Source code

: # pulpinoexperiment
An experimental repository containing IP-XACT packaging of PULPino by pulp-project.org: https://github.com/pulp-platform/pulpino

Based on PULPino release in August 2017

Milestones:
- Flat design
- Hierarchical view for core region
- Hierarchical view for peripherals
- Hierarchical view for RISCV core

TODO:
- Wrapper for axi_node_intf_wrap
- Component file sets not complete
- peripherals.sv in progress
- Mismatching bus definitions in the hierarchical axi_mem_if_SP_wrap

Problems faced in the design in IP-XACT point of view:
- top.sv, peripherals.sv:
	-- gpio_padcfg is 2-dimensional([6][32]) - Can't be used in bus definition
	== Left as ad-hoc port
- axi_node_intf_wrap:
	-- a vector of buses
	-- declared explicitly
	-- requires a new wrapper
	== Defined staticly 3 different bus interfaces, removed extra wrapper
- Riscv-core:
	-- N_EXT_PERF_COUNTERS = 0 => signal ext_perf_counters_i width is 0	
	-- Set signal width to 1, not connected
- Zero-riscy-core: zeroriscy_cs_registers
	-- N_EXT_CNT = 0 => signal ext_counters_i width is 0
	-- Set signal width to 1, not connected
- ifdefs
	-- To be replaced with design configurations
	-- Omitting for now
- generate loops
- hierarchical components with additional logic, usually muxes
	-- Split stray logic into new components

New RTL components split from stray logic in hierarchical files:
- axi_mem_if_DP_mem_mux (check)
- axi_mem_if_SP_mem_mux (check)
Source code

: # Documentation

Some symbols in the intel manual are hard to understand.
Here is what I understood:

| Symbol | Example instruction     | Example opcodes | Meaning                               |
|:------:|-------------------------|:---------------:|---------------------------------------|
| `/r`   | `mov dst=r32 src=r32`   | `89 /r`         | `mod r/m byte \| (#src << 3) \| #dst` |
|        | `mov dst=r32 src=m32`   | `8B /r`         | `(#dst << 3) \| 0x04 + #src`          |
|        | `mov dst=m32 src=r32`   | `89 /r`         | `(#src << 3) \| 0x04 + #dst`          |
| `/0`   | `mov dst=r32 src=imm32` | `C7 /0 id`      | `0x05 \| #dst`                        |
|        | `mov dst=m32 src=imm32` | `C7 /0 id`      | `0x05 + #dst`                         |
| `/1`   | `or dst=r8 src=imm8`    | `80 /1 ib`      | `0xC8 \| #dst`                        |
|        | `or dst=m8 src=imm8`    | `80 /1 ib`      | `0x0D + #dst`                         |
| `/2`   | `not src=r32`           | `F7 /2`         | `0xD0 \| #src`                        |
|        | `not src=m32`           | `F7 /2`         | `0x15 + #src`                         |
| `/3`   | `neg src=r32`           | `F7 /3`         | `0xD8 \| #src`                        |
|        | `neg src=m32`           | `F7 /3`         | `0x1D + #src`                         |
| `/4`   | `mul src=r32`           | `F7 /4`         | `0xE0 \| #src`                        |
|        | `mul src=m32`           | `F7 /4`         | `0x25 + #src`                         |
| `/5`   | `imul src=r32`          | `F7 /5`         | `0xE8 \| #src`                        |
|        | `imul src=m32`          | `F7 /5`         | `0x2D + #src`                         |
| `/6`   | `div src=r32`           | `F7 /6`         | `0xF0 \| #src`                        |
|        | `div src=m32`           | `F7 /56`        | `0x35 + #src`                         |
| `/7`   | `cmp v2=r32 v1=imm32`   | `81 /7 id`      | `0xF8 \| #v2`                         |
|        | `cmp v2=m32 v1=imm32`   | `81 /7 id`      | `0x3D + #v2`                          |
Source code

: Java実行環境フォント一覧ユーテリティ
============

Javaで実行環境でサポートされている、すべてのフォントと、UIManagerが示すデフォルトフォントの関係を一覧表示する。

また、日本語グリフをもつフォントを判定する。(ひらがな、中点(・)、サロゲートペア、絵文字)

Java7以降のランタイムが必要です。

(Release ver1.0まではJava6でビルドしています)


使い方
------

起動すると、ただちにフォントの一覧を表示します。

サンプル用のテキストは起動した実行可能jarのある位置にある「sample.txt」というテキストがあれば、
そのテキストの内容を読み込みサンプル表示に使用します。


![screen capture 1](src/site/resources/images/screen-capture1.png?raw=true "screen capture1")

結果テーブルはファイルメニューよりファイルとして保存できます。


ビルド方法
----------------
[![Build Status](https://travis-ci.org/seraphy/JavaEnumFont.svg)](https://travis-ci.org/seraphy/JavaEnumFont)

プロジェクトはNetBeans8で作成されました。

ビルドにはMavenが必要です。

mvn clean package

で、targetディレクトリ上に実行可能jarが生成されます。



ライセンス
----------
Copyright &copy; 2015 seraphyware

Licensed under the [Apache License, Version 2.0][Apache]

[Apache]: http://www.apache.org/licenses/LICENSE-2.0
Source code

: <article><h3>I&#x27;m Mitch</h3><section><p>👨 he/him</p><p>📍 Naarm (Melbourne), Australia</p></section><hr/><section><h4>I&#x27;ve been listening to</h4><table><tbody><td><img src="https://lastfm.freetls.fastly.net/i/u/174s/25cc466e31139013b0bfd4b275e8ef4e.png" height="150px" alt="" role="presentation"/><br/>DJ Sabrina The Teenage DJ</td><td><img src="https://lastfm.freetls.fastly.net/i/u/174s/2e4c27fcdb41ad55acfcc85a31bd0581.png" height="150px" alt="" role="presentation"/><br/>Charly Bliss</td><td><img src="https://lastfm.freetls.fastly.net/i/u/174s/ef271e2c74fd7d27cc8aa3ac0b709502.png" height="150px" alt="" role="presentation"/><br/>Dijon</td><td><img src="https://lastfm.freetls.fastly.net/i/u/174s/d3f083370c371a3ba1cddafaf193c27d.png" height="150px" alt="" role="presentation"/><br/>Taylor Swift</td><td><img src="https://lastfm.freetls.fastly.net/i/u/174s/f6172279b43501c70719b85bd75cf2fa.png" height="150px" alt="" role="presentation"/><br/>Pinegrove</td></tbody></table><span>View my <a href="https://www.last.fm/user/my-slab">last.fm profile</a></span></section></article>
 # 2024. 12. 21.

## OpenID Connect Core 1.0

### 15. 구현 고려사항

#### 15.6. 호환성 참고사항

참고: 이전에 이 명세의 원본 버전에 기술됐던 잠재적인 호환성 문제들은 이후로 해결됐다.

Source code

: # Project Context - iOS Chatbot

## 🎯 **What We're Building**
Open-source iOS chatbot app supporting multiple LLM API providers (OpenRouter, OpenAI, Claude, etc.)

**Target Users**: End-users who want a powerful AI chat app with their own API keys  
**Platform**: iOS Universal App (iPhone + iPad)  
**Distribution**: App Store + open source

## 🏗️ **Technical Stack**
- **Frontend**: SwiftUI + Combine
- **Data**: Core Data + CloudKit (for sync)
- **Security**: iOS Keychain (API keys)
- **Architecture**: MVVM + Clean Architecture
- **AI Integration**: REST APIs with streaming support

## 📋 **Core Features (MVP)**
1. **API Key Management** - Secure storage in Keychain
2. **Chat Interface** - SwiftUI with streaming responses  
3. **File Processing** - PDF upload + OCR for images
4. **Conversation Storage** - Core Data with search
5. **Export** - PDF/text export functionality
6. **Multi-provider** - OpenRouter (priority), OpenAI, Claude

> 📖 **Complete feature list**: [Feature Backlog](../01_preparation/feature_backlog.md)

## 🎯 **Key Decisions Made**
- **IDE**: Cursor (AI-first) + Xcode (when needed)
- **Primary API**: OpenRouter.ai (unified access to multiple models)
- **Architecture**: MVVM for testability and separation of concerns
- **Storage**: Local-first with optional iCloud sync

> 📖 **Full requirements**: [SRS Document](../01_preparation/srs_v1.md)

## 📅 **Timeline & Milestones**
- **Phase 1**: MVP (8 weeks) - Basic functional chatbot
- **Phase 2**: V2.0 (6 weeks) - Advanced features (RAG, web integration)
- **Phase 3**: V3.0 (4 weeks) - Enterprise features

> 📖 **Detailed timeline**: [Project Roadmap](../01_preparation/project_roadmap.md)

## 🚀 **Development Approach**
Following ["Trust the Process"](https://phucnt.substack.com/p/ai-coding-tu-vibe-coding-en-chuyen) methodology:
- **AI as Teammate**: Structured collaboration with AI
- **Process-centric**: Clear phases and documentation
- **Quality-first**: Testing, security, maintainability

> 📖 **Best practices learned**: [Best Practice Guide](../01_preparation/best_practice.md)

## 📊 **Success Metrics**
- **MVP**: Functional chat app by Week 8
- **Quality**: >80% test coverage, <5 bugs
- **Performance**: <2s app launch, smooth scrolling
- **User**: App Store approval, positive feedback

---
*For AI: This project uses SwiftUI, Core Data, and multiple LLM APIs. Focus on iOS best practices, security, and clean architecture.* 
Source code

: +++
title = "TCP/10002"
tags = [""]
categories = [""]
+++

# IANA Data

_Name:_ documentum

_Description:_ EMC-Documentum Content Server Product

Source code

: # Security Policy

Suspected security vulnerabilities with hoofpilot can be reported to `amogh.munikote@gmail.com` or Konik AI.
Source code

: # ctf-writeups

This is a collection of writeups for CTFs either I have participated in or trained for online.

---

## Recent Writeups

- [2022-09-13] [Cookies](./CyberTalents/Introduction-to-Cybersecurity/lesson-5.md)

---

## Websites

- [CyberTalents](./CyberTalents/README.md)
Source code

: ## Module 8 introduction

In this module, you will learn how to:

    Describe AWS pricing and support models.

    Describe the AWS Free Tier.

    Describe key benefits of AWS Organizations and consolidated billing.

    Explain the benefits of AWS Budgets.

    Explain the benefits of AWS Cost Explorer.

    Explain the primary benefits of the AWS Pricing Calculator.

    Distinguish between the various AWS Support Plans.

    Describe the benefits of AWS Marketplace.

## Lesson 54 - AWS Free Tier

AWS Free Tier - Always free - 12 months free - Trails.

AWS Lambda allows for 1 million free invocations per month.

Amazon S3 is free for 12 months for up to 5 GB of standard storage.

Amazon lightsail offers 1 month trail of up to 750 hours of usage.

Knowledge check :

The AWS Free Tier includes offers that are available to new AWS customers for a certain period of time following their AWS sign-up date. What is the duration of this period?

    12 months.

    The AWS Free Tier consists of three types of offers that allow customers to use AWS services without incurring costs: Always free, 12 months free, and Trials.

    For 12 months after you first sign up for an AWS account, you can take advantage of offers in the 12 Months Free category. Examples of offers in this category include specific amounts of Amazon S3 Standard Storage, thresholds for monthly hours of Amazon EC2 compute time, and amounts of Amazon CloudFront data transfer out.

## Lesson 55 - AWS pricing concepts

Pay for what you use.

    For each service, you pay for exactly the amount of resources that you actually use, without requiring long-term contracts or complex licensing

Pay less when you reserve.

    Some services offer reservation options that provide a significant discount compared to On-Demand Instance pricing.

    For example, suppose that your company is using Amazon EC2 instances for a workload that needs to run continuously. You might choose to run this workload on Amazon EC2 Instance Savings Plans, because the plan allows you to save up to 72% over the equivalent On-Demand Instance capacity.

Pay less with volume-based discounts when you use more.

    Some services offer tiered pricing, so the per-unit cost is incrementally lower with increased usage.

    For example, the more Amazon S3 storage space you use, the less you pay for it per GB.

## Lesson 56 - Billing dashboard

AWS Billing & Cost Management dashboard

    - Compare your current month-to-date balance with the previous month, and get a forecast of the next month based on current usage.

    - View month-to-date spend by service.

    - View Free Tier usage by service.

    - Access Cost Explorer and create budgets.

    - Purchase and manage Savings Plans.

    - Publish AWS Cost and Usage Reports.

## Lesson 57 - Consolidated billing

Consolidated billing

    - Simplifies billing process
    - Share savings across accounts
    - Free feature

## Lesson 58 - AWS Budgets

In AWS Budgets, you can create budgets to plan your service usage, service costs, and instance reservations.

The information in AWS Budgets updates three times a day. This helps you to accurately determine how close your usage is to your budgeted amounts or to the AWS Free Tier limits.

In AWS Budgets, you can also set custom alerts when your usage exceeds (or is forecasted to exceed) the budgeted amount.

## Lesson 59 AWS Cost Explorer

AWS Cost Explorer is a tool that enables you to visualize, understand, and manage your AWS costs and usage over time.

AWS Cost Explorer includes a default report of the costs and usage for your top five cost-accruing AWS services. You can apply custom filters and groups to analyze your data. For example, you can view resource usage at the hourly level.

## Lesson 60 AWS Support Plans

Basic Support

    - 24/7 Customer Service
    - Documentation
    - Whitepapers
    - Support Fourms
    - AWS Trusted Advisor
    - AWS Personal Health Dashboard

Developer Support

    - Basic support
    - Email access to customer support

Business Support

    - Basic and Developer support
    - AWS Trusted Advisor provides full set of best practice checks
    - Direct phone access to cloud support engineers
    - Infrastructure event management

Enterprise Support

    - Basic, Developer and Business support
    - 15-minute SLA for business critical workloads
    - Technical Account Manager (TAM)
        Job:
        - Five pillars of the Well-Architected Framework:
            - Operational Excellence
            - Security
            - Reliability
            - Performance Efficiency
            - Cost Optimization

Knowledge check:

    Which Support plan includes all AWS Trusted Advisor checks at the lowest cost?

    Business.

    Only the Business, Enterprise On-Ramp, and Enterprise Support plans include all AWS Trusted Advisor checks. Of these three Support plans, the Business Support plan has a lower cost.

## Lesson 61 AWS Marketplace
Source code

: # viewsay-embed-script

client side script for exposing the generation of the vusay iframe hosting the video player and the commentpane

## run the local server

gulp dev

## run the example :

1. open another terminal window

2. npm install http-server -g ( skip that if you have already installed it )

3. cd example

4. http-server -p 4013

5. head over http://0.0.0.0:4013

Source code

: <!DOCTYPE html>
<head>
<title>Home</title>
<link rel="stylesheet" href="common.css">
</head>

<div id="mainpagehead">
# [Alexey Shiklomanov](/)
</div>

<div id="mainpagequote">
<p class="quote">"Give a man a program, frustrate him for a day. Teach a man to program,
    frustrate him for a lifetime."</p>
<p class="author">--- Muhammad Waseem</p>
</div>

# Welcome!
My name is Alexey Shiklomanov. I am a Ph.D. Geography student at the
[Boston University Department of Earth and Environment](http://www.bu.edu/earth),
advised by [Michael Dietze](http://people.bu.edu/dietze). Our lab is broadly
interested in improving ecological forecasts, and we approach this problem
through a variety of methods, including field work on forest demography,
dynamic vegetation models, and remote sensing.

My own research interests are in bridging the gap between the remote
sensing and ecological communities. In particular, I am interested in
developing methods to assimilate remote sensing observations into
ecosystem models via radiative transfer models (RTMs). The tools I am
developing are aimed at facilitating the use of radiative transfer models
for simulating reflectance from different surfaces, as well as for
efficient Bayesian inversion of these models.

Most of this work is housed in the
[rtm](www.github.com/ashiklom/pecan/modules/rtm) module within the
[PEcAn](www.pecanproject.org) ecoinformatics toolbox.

──────────────────────────────

Where a line in the preceding listing contains the word "Performance", include it in your count, and reply with that number alone.

> _Answer to this problem_: 2